18 de março de 2016 | N° 18476
CLÁUDIA LAITANO
Pílulas de ilusão
Em meio a tantas aflições rocambolescas na política e na economia do país, passou quase despercebida a aprovação na Câmara dos Deputados, na semana passada, do projeto de lei que libera o uso da “pílula do câncer” (fosfoetanolamina).
Apesar de aparentemente não ter nada a ver com direita ou esquerda, governo ou oposição, o uso político de um remédio que não conta com a chancela de médicos e pesquisadores e que na melhor das hipóteses não faz bem nem mal (há um estudo que associa o medicamento ao crescimento de tumores de mama em ratos) ajuda a explicar por que estamos estacionados em uma espiral de malfeitos e desinteligências.

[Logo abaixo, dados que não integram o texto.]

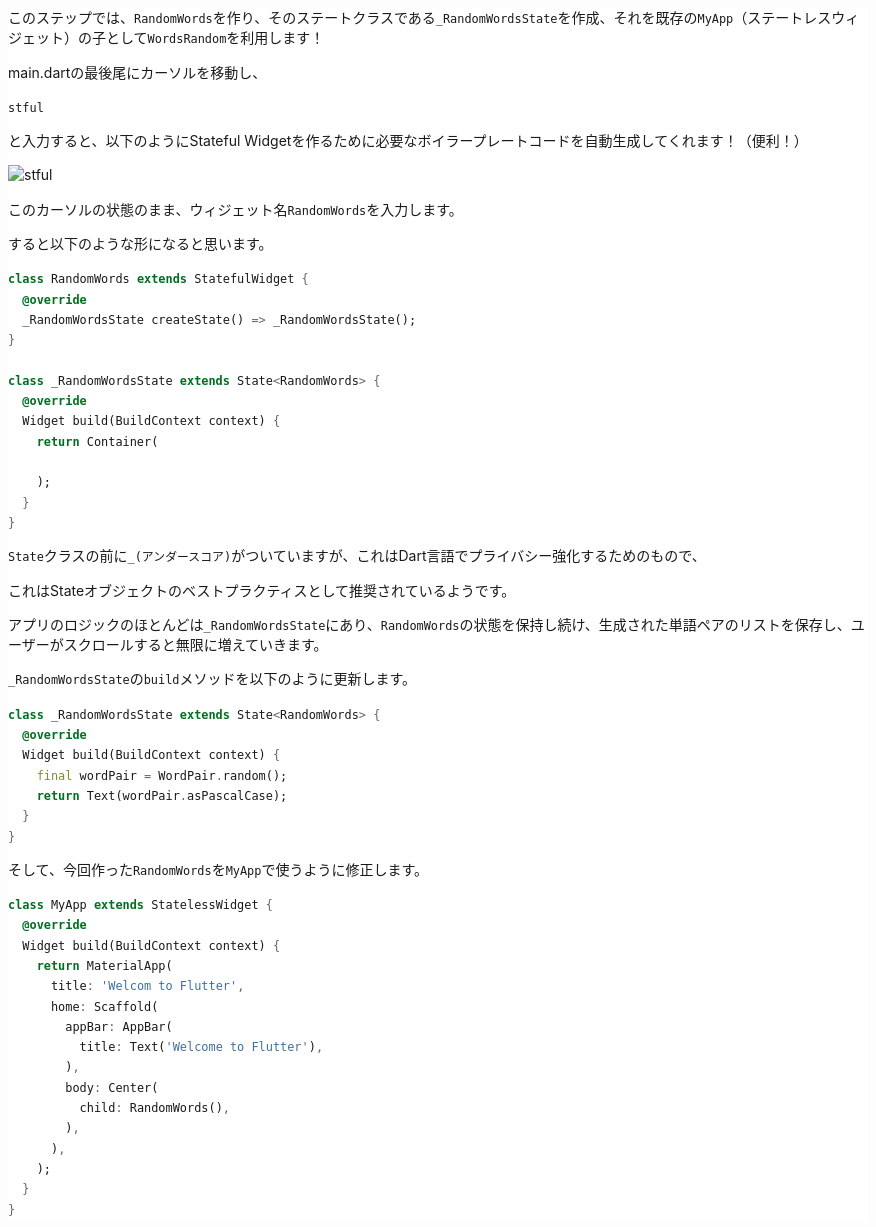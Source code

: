 このステップでは、`RandomWords`を作り、そのステートクラスである`_RandomWordsState`を作成、それを既存の`MyApp`（ステートレスウィジェット）の子として`WordsRandom`を利用します！

main.dartの最後尾にカーソルを移動し、

```
stful
```

と入力すると、以下のようにStateful Widgetを作るために必要なボイラープレートコードを自動生成してくれます！（便利！）

![stful](https://lh3.googleusercontent.com/pw/ACtC-3cN-d4Rc7TX0mV6EWDdB3RQp004f-PMp3QyGl9o0vJ9X13EFBPg8DslFBWMnlZ8jVgmOKUPR5i7fi5rvZl5Y6AmIA7GSIkX7Op-VVN15SIKrjsaxwaTeJdLp_TcQPh2039ErkYLS_jSiw4q1dqfUHIkFQ=w704-h540-no?authuser=0)

このカーソルの状態のまま、ウィジェット名`RandomWords`を入力します。

すると以下のような形になると思います。

```dart
class RandomWords extends StatefulWidget {
  @override
  _RandomWordsState createState() => _RandomWordsState();
}

class _RandomWordsState extends State<RandomWords> {
  @override
  Widget build(BuildContext context) {
    return Container(
      
    );
  }
}
```

`State`クラスの前に`_(アンダースコア)`がついていますが、これはDart言語でプライバシー強化するためのもので、

これはStateオブジェクトのベストプラクティスとして推奨されているようです。

アプリのロジックのほとんどは`_RandomWordsState`にあり、`RandomWords`の状態を保持し続け、生成された単語ペアのリストを保存し、ユーザーがスクロールすると無限に増えていきます。

`_RandomWordsState`の`build`メソッドを以下のように更新します。

```dart
class _RandomWordsState extends State<RandomWords> {
  @override
  Widget build(BuildContext context) {
    final wordPair = WordPair.random();
    return Text(wordPair.asPascalCase);
  }
}
```

そして、今回作った`RandomWords`を`MyApp`で使うように修正します。

```dart
class MyApp extends StatelessWidget {
  @override
  Widget build(BuildContext context) {
    return MaterialApp(
      title: 'Welcom to Flutter',
      home: Scaffold(
        appBar: AppBar(
          title: Text('Welcome to Flutter'),
        ),
        body: Center(
          child: RandomWords(),
        ),
      ),
    );
  }
}
```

Está tudo ali na pílula mágica do dr. Pangloss: desprezo generalizado pela ciência de ponta, leigos tomando decisões graves sem consultar os especialistas (tanto no STF quanto no Congresso), mau uso do parco dinheiro público (preciosos R$ 10 milhões que poderiam ser destinados a cientistas sérios despejados em uma pesquisa que atravessou o samba por pressão popular), ignorância, autoengano e, claro, populismo em doses asininas.
Perdi minha mãe e alguns amigos queridos para o câncer. Vi outros serem curados, alguns de maneira espetacular e contra todos os prognósticos, graças a procedimentos muito recentemente desenvolvidos pela medicina mais avançada. Sei que, diante da dor e da perspectiva bastante concreta da finitude, até o mais racional dos pacientes pode tomar decisões desesperadas. Minha mãe chegou a ir até uma igreja que alguém recomendou como um local “infalível” de cura.
Mesmo assustada com a doença, o ritual lhe pareceu humilhante e assustador, e ela saiu correndo do templo poucos minutos depois de entrar – talvez mais abatida ainda do que antes. Morreria poucos meses depois. Steve Jobs, que não tinha nada em comum com minha mãe além da doença, acreditou que poderia vencer o câncer com a mesma determinação com que reergueu a Apple. Recorreu ao melhor que a ciência havia produzido até então, mas também não adiantou.
Todas as famílias têm histórias tristes como essas para contar. Mas, se hoje podemos comemorar casos de curas que seriam impossíveis há cinco anos, é porque muita gente está trabalhando em conjunto, em várias partes do mundo – e isso só é possível quando procedimentos científicos permitem que o conhecimento seja testado, compartilhado, aperfeiçoado.
Doentes e suas famílias nem sempre têm condições de decidir o que é melhor para eles sem a ajuda de um profissional de confiança. Por isso, é tão importante que o Estado garanta que eles sejam protegidos da ilusão e do charlatanismo. A ciência, como a democracia, não é perfeita, mas é o melhor que temos – e sem ela ainda estaríamos morrendo aos 30 anos à luz de lampiões. No Brasil, muitos cientistas têm sido heróis, conduzindo pesquisas que salvam vidas às vezes em condições precárias e com pouco ou nenhum apoio do governo. Investir na fosfoetanolamina é um escárnio contra eles – e uma vergonha para todos nós.